Search the entries for the word "ocorrências". Copy each line in which it is found.

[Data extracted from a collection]

--------------------------------------------------

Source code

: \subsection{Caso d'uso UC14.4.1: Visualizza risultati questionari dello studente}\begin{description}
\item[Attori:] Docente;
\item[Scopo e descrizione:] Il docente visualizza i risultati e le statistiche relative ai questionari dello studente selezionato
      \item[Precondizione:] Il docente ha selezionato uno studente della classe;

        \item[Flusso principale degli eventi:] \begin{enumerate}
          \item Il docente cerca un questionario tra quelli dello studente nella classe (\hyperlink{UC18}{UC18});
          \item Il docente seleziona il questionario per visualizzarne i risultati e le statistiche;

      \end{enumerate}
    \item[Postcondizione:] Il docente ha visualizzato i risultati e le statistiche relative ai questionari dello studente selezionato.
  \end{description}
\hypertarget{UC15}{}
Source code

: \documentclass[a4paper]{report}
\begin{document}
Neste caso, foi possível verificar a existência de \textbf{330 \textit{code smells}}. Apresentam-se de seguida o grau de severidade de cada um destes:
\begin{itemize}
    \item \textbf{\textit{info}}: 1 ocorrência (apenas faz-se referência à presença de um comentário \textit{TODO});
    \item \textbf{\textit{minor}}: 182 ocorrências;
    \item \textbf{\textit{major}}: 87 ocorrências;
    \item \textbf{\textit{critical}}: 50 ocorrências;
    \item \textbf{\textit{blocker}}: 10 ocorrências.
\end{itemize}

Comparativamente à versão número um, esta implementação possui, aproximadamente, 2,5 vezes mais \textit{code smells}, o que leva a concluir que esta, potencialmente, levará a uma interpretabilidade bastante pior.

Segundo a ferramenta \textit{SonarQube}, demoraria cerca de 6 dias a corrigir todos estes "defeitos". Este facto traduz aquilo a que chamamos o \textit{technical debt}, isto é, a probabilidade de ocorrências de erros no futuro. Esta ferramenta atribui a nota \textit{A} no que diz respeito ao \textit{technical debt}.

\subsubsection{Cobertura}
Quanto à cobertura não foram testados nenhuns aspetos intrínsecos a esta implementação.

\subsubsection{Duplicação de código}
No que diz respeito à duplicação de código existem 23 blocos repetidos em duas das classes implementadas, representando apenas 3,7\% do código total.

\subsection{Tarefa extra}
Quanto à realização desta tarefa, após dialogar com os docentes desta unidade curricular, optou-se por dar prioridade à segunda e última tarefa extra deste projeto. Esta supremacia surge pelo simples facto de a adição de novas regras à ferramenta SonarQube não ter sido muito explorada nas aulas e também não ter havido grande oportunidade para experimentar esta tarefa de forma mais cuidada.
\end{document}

--------------------------------------------------

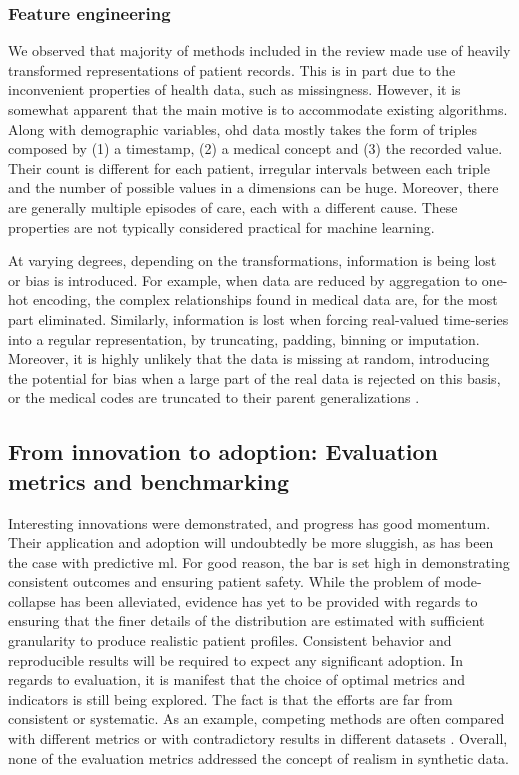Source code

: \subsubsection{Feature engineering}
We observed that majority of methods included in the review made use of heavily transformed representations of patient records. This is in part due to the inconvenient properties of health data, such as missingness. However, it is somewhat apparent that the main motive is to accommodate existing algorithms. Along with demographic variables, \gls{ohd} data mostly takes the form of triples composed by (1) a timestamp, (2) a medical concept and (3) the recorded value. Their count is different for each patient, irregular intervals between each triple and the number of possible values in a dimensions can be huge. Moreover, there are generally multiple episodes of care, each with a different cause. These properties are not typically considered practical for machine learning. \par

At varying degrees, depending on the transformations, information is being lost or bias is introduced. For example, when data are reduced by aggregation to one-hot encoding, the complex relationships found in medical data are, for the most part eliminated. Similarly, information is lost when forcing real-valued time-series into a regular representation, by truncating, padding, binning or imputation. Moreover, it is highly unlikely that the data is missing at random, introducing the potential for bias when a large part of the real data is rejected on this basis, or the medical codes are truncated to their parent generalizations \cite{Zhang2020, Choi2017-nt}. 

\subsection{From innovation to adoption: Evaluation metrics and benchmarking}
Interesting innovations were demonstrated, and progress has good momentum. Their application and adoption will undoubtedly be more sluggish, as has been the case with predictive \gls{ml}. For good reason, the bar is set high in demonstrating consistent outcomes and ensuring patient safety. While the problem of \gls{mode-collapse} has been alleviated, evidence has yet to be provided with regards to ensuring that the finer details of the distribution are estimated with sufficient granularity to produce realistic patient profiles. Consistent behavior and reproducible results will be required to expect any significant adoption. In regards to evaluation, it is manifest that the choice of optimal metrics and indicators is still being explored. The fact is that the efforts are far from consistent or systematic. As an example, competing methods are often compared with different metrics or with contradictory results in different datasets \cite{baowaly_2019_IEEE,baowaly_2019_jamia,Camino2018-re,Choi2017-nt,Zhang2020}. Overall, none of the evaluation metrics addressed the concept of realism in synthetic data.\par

--------------------------------------------------

§ RESULT OF THIS EXERCISE:
    \item \textbf{\textit{minor}}: 182 ocorrências;
    \item \textbf{\textit{major}}: 87 ocorrências;
    \item \textbf{\textit{critical}}: 50 ocorrências;
    \item \textbf{\textit{blocker}}: 10 ocorrências.
Segundo a ferramenta \textit{SonarQube}, demoraria cerca de 6 dias a corrigir todos estes "defeitos". Este facto traduz aquilo a que chamamos o \textit{technical debt}, isto é, a probabilidade de ocorrências de erros no futuro. Esta ferramenta atribui a nota \textit{A} no que diz respeito ao \textit{technical debt}.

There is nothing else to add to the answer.